Irwin Stelzer: Worst of credit crunch might be behind us

Let’s try a thought experiment. I say: “The financial crisis is over.” You respond: “You can’t kid us; this is your idea of an April Fool’s joke.” Actually, it isn’t; it’s an attempt to lay out some reasons why the worst might — only might — be behind us.

Yes, there will be more Gucci loafers to drop, more pain for banks, homeowners and taxpayers. So I am not saying that we can sit back and wait for the Dow to soar, house prices to rise and bankers to beam all in the next few months. But it is worth considering the possibility that the contours of the solution to the problems in financial markets have now been sketched out, that it is only a matter of time until the credit crunch is history.
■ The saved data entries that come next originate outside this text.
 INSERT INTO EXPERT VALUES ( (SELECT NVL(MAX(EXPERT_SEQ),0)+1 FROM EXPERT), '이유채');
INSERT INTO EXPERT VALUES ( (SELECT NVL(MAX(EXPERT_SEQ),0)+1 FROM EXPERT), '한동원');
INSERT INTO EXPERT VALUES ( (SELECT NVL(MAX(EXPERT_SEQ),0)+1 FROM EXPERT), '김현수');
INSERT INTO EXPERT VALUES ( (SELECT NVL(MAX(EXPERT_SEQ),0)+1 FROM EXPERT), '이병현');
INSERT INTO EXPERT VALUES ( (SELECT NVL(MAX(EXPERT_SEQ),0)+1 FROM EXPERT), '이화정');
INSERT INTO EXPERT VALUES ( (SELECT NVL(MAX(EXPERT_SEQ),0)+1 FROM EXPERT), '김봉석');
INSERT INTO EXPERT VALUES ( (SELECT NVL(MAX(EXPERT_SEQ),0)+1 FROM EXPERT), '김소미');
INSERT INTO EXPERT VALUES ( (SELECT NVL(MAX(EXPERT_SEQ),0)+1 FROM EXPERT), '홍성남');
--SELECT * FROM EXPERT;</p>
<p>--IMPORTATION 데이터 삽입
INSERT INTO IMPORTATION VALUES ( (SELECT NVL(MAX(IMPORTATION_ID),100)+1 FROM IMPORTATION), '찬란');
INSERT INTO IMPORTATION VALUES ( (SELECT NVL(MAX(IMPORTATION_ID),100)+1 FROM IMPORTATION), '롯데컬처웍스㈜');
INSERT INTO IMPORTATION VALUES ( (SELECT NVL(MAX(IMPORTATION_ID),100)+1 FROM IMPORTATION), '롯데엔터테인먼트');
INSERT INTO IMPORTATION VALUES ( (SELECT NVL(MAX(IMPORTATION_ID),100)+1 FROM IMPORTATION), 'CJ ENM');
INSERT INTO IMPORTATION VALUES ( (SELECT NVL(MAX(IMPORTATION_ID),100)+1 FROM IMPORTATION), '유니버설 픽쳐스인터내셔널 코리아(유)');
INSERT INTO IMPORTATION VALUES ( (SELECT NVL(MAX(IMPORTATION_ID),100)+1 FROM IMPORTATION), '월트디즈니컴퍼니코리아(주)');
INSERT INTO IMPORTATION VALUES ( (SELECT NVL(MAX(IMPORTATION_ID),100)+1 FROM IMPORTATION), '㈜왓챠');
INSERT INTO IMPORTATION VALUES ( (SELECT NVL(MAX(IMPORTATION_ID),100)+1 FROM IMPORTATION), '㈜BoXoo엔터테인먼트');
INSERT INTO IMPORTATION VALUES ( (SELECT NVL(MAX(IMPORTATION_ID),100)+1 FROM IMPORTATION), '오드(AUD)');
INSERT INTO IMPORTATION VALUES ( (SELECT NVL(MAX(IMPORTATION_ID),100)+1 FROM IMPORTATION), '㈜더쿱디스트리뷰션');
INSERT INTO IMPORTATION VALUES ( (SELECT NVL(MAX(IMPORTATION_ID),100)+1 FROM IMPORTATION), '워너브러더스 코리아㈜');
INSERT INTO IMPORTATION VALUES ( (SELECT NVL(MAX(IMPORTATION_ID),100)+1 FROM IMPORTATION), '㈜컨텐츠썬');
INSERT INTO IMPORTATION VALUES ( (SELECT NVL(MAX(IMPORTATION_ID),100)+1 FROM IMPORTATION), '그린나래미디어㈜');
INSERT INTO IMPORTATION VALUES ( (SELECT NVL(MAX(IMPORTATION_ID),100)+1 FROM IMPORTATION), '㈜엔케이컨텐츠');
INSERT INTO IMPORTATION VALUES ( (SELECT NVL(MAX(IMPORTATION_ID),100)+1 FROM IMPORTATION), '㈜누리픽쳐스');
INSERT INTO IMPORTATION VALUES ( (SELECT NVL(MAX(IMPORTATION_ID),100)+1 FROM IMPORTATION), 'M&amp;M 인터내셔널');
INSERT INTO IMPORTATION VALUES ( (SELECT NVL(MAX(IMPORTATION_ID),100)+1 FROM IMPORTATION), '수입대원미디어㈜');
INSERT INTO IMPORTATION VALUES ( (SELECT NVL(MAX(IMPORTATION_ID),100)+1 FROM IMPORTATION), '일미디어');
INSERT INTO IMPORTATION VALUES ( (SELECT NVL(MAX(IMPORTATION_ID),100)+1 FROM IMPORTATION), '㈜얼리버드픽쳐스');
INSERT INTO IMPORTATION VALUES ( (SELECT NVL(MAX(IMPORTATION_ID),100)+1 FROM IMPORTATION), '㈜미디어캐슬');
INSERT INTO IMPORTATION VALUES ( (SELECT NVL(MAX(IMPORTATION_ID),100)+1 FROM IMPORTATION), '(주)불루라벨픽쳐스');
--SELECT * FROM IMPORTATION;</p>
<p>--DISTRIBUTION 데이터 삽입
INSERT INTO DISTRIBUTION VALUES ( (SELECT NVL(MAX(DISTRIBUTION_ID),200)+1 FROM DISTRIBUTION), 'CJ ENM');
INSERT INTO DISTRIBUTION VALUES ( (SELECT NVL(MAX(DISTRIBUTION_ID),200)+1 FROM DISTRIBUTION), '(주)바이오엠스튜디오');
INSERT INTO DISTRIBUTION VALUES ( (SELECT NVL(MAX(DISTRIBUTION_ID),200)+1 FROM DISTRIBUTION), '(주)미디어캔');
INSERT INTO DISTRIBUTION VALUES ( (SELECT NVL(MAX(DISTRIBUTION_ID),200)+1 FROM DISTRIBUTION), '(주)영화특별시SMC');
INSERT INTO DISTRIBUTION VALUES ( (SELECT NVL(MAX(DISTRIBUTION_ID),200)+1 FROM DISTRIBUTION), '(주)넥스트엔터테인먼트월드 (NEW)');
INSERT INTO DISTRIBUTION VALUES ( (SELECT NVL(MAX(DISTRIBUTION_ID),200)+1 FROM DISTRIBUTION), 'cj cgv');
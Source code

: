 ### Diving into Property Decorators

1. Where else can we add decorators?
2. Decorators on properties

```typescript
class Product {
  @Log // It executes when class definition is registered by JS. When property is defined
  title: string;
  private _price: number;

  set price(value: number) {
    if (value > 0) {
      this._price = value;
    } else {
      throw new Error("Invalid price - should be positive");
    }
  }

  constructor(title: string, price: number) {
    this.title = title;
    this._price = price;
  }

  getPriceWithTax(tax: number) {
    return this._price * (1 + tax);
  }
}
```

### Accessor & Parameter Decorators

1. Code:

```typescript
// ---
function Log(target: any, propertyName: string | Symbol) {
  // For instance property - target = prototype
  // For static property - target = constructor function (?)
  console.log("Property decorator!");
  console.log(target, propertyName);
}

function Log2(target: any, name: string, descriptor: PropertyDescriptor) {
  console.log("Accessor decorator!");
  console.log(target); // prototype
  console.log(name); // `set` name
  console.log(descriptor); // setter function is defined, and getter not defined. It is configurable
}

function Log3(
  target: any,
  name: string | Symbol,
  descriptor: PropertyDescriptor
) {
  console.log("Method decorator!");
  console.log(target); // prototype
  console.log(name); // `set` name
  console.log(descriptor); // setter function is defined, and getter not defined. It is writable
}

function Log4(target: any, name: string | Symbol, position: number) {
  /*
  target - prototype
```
Then, we can start worrying about inflation and the ability of more closely regulated financial markets to continue to produce the innovations that have in the past powered American capitalism.

When Treasury Secretary Hank Paulson and Federal Reserve Chairman Ben Bernanke agreed to take almost $30 billion of Bear Stearns’ paper onto the Fed’s balance sheet, putting taxpayers at risk if that paper proves to be of little value, they did in 10 days what it took Franklin Roosevelt 100 days to do. They changed the nature of free-market, finance capitalism.

“Too big to fail” — the doctrine that led to the 1984 bailout of bond holders of Continental Illinois, the seventh-largest bank in America — has been supplemented with “too interconnected to fail.” Commercial banks can’t be allowed to fail because they are too big, and investment banks can’t be allowed to fail because heaven only knows how many other financial institutions they will bring down with them.

When taxpayer money is put on the table, so too is a new regulatory regime. Like “love and marriage” and “a horse and carriage” in the great Sinatra tune, when it comes to government cash and regulation, “You can’t have one without the other.” So we are witnessing nothing less than the end of a decades-long movement to deregulate financial institutions, and of the idea that depository institutions (commercial and savings bank) need close supervision but investment banks don’t.

Now they do, lest they use the knowledge that they will not be allowed to fail to make wildly risky loans and investments. It’s called “moral hazard” — and the hazard light is flashing red.

Hillary Clinton and Barack Obama want the investment banks regulated. More important, so does the chairman of the House Financial Services Committee, Barney Frank. Even Hank Paulson has conceded that access to taxpayers’ funds “should involve the same type of regulation and supervision” as applies to commercial banks.

So before this is over, the macho investment bankers who wanted as little to do with Washington as possible will be required by regulators to raise more capital in the market, causing dilution of holders of existing shares. And the regulators will insist that investment banks cut their dividends, something they don’t want to do, but will find is part of the price they must pay for access to taxpayer money. But, hey, when the man from the government shows up to help you, he generally has a few conditions that you might find distasteful.

The battle lines now being drawn are between supporters of the 200-page Treasury blueprint for reform, released over the weekend, and Democrats who want to go further. Paulson, laying out a study that was prepared before the current difficulties, would consolidate powers now spread across many agencies and give the Fed broad new supervisory authority but not much regulatory power. Frank finds it encouraging that “the former head of Goldman Sachs [is] acknowledging that regulation is good for financial markets and it’s not going to kill them,” but wants to go further and treat investment banks the same way depository institutions are now treated.

The only question now is whether the coming revolution, whatever its final shape, will improve the functioning of financial markets or merely add red tape and costs, and discourage the innovation that has added so much to keeping capital costs low. Answers are not yet available.

Meanwhile, add together low interest rates, Fed moves to pump liquidity into the market and the coming fiscal stimulus, and it becomes plausible — not certain, but plausible — that talk of crunchless days ahead is more than an April Fool’s joke. So, too, is talk of the dangers of nationalizing all of this debt, but that’s a worry for another column.

Examiner columnist Irwin Stelzer is a senior fellow and director of The Hudson’s Institute’s Center for Economic Policy.